Task brief: In the listing below, find every line containing "czołgów" and copy it out.

Records provided:

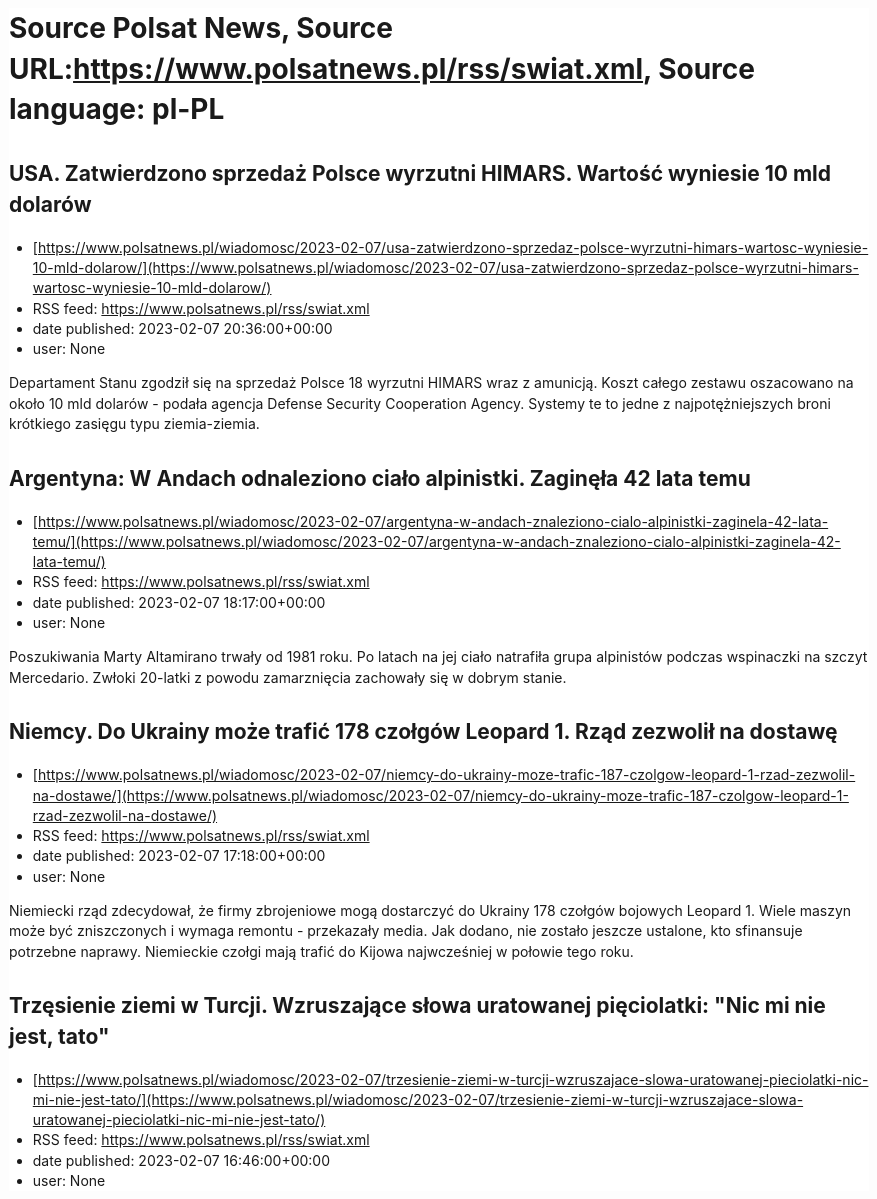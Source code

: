 # Source Polsat News, Source URL:https://www.polsatnews.pl/rss/swiat.xml, Source language: pl-PL

## USA. Zatwierdzono sprzedaż Polsce wyrzutni HIMARS. Wartość wyniesie 10 mld dolarów
 - [https://www.polsatnews.pl/wiadomosc/2023-02-07/usa-zatwierdzono-sprzedaz-polsce-wyrzutni-himars-wartosc-wyniesie-10-mld-dolarow/](https://www.polsatnews.pl/wiadomosc/2023-02-07/usa-zatwierdzono-sprzedaz-polsce-wyrzutni-himars-wartosc-wyniesie-10-mld-dolarow/)
 - RSS feed: https://www.polsatnews.pl/rss/swiat.xml
 - date published: 2023-02-07 20:36:00+00:00
 - user: None

Departament Stanu zgodził się na sprzedaż Polsce 18 wyrzutni HIMARS wraz z amunicją. Koszt całego zestawu oszacowano na około 10 mld dolarów - podała agencja Defense Security Cooperation Agency. Systemy te to jedne z najpotężniejszych broni krótkiego zasięgu typu ziemia-ziemia.

## Argentyna: W Andach odnaleziono ciało alpinistki. Zaginęła 42 lata temu
 - [https://www.polsatnews.pl/wiadomosc/2023-02-07/argentyna-w-andach-znaleziono-cialo-alpinistki-zaginela-42-lata-temu/](https://www.polsatnews.pl/wiadomosc/2023-02-07/argentyna-w-andach-znaleziono-cialo-alpinistki-zaginela-42-lata-temu/)
 - RSS feed: https://www.polsatnews.pl/rss/swiat.xml
 - date published: 2023-02-07 18:17:00+00:00
 - user: None

Poszukiwania Marty Altamirano trwały od 1981 roku. Po latach na jej ciało natrafiła grupa alpinistów podczas wspinaczki na szczyt Mercedario. Zwłoki 20-latki z powodu zamarznięcia zachowały się w dobrym stanie.

## Niemcy. Do Ukrainy może trafić 178 czołgów Leopard 1. Rząd zezwolił na dostawę
 - [https://www.polsatnews.pl/wiadomosc/2023-02-07/niemcy-do-ukrainy-moze-trafic-187-czolgow-leopard-1-rzad-zezwolil-na-dostawe/](https://www.polsatnews.pl/wiadomosc/2023-02-07/niemcy-do-ukrainy-moze-trafic-187-czolgow-leopard-1-rzad-zezwolil-na-dostawe/)
 - RSS feed: https://www.polsatnews.pl/rss/swiat.xml
 - date published: 2023-02-07 17:18:00+00:00
 - user: None

Niemiecki rząd zdecydował, że firmy zbrojeniowe mogą dostarczyć do Ukrainy 178 czołgów bojowych Leopard 1. Wiele maszyn może być zniszczonych i wymaga remontu - przekazały media. Jak dodano, nie zostało jeszcze ustalone, kto sfinansuje potrzebne naprawy. Niemieckie czołgi mają trafić do Kijowa najwcześniej w połowie tego roku.

## Trzęsienie ziemi w Turcji. Wzruszające słowa uratowanej pięciolatki: "Nic mi nie jest, tato"
 - [https://www.polsatnews.pl/wiadomosc/2023-02-07/trzesienie-ziemi-w-turcji-wzruszajace-slowa-uratowanej-pieciolatki-nic-mi-nie-jest-tato/](https://www.polsatnews.pl/wiadomosc/2023-02-07/trzesienie-ziemi-w-turcji-wzruszajace-slowa-uratowanej-pieciolatki-nic-mi-nie-jest-tato/)
 - RSS feed: https://www.polsatnews.pl/rss/swiat.xml
 - date published: 2023-02-07 16:46:00+00:00
 - user: None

Task response:
## Niemcy. Do Ukrainy może trafić 178 czołgów Leopard 1. Rząd zezwolił na dostawę
Niemiecki rząd zdecydował, że firmy zbrojeniowe mogą dostarczyć do Ukrainy 178 czołgów bojowych Leopard 1. Wiele maszyn może być zniszczonych i wymaga remontu - przekazały media. Jak dodano, nie zostało jeszcze ustalone, kto sfinansuje potrzebne naprawy. Niemieckie czołgi mają trafić do Kijowa najwcześniej w połowie tego roku.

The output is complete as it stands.